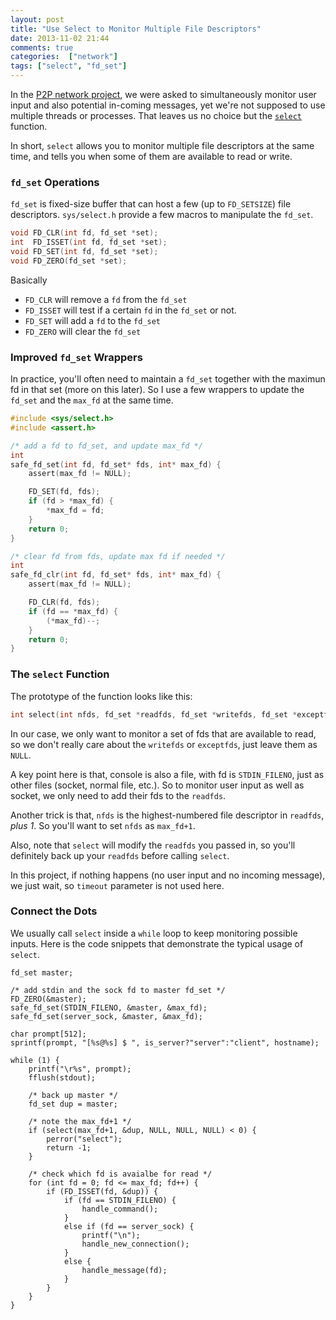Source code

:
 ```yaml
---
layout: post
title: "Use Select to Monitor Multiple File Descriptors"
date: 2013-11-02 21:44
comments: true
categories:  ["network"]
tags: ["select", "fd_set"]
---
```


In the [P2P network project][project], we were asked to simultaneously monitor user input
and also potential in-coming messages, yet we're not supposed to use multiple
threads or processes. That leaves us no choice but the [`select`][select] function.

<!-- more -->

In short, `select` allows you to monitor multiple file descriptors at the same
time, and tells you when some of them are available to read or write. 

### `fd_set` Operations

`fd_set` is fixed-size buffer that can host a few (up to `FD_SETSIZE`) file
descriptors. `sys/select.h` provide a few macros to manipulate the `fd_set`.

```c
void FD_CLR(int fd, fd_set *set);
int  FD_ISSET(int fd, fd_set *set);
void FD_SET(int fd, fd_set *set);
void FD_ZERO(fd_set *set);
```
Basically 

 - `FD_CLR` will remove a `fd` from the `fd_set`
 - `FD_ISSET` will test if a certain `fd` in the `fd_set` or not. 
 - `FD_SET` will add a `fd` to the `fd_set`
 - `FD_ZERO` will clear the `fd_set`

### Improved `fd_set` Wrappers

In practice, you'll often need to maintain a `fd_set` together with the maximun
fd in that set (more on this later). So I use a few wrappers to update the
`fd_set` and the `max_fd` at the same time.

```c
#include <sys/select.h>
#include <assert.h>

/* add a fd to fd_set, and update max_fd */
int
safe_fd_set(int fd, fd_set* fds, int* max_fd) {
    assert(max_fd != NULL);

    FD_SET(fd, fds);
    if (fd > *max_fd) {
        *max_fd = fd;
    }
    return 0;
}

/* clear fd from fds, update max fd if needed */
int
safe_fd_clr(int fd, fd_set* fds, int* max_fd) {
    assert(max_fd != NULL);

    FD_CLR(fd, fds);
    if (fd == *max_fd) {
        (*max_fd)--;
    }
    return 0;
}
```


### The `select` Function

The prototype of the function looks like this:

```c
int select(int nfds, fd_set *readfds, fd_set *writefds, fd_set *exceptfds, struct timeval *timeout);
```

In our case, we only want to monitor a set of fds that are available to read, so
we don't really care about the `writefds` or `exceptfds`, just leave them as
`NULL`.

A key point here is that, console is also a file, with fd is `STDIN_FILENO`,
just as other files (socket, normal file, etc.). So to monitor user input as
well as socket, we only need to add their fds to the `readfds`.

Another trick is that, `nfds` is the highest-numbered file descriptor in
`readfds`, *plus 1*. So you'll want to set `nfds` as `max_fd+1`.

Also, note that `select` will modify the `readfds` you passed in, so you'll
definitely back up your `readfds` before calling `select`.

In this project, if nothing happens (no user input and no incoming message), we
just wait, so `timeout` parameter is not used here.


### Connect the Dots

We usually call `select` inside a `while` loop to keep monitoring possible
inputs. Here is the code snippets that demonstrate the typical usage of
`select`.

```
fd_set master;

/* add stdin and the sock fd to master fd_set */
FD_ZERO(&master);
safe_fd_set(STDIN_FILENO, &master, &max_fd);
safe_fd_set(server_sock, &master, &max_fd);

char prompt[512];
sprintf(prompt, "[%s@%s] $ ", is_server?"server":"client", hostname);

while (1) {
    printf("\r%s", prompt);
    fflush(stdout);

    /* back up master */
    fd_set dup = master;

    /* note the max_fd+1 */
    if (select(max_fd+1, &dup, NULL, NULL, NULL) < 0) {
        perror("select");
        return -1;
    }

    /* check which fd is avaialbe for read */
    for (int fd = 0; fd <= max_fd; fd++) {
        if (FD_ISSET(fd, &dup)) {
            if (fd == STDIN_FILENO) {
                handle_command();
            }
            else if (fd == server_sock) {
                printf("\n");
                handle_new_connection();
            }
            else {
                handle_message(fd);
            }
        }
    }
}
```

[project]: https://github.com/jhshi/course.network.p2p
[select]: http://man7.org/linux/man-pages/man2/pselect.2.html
* * *
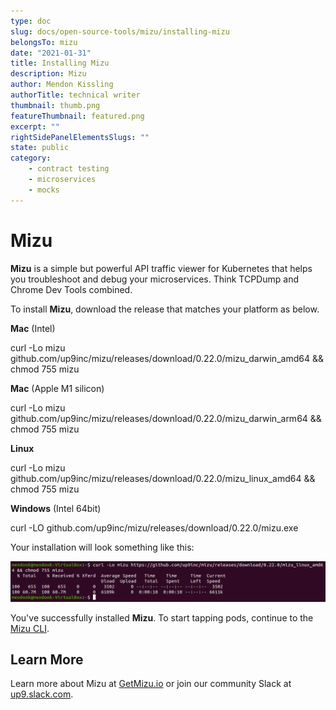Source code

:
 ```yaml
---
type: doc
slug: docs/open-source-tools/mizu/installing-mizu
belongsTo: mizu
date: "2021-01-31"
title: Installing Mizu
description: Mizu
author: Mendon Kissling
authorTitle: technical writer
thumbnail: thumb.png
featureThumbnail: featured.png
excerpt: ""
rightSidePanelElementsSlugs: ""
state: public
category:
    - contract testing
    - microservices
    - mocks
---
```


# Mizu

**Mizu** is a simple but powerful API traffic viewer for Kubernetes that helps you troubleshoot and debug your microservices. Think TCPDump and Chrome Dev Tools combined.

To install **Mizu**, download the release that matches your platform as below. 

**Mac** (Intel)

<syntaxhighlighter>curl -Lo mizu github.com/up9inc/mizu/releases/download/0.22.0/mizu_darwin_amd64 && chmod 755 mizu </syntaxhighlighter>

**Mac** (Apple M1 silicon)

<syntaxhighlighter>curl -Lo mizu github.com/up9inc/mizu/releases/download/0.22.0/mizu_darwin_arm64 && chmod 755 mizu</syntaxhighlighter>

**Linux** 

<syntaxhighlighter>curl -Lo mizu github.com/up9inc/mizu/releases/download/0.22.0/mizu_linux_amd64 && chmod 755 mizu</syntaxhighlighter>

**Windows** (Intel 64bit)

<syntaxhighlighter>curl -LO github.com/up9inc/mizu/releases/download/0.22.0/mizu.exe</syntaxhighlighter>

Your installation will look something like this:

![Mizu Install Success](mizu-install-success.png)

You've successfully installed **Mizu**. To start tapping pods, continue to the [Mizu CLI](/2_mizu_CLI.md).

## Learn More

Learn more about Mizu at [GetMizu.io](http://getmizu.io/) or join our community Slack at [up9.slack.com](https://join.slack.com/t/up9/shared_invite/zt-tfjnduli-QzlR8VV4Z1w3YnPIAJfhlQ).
* * *
ACTION ITEM: Each line of the data above containing the string "while" is to be copied.

SOLUTION TO THE PROBLEM:
We usually call `select` inside a `while` loop to keep monitoring possible
while (1) {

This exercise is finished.